Après la tentative de déstabilisation survenue le 7 décembre, le général Fructueux Gbaguidi rassure sur la situation dans les Forces armées béninoises. L’état-major a fait part des mesures engagées en interne.
Deux semaines après les événements du 7 décembre 2025 au Bénin, le chef d’état-major général des Forces armées béninoises (FAB), le général de division Fructueux Gbaguidi, est sorti de son silence. Dans une interview accordée à Bip Radio, il a tenu à rassurer sur la stabilité de l’armée et à faire le point sur les suites de cette affaire.
« Tout va bien dans les Forces armées béninoises à présent », a-t-il affirmé, évoquant des faits « regrettables » qui ont entaché l’institution. « Que des frères d’armes retournent leurs armes contre la République, contre leurs frères d’armes, est une honte », a-t-il déploré. Pour lui, l’armée reste au service de la République et doit faire preuve de loyauté envers la Constitution.
Suite à cette tentative de déstabilisation, l’état-major a engagé une revue interne de personnel. Des cas de désertion et d’implication directe ont été relevés. « Le point a été fait et le compte rendu transmis à l’autorité suprême », a précisé le général Gbaguidi, sans entrer dans les détails.
Sur le plan judiciaire, il a rappelé que les enquêtes sont menées par la Police républicaine. « Nous ne menons pas les enquêtes. Elles sont en cours », a-t-il indiqué, tout en précisant attendre les résultats qui seront rendus publics par les autorités compétentes.
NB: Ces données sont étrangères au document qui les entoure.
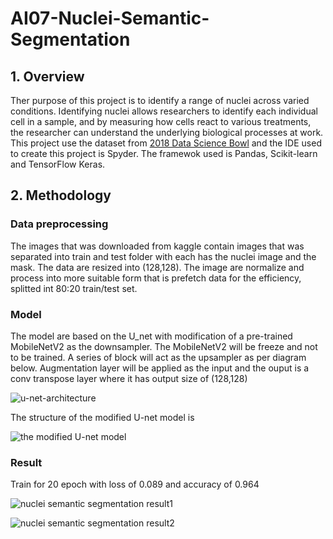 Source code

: # AI07-Nuclei-Semantic-Segmentation


## 1. Overview
Ther purpose of this project is to identify a range of nuclei across varied conditions.  Identifying nuclei allows researchers to identify each individual cell in a sample, and by measuring how cells react to various treatments, the researcher can understand the underlying biological processes at work. This project use the dataset from [2018 Data Science Bowl](https://www.kaggle.com/datasets/johnsmith88/heart-disease-dataset) and the IDE used to create this project is Spyder. The framewok used is Pandas, Scikit-learn and TensorFlow Keras. 

## 2. Methodology
### Data preprocessing
The images that was downloaded from kaggle contain images that was separated into train and test folder with each has the nuclei image and the mask. The data are resized into (128,128). The image are normalize and process into more suitable form that is prefetch data for the efficiency, splitted int 80:20 train/test set. 

### Model

The model are based on the U_net with modification of a pre-trained MobileNetV2 as the downsampler. The MobileNetV2 will be freeze and not to be trained. A series of block will act as the upsampler as per diagram below. Augmentation layer will be applied as the input and the ouput is a conv transpose layer where it has output size of (128,128)

![u-net-architecture](https://user-images.githubusercontent.com/92585515/182058497-86f93d80-bf4f-49d1-be87-2a98cb0ca91b.png)

The structure of the modified U-net model is

![the modified U-net model](https://user-images.githubusercontent.com/92585515/182060510-30cac5e6-ccfc-4171-8715-7a5264c2046c.png)


### Result
Train for 20 epoch with loss of 0.089 and accuracy of 0.964

![nuclei semantic segmentation result1](https://user-images.githubusercontent.com/92585515/182061521-c0fb42bc-5b0a-40e2-a56f-cfeab4e67835.png)


![nuclei semantic segmentation result2](https://user-images.githubusercontent.com/92585515/182061541-d7a6806a-c8f7-4629-a2c9-e8977f8dace0.png)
À ce stade, une trentaine de personnes ont été interpellées, selon ses propos. Une dizaine d’autres restent en garde à vue pour les besoins de l’enquête. « Dans quelques semaines, nous saurons qui sera inculpé ou non », a-t-il ajouté avec prudence.
Le général Gbaguidi s’est dit particulièrement affecté par l’implication de Pascal Tigri qu’il connaît personnellement. « C’est un garçon que j’aimais bien, qu’à la limite, je coachais. Je prie pour lui, parce qu’il a posé des actes très graves », a-t-il confié.
Malgré la gravité des faits, le chef d’état-major appelle à regarder vers l’avenir. « Les grandes nations passent toujours par des épreuves. Nous avons le devoir de rebondir pour que plus jamais cela n’arrive », a-t-il conclu.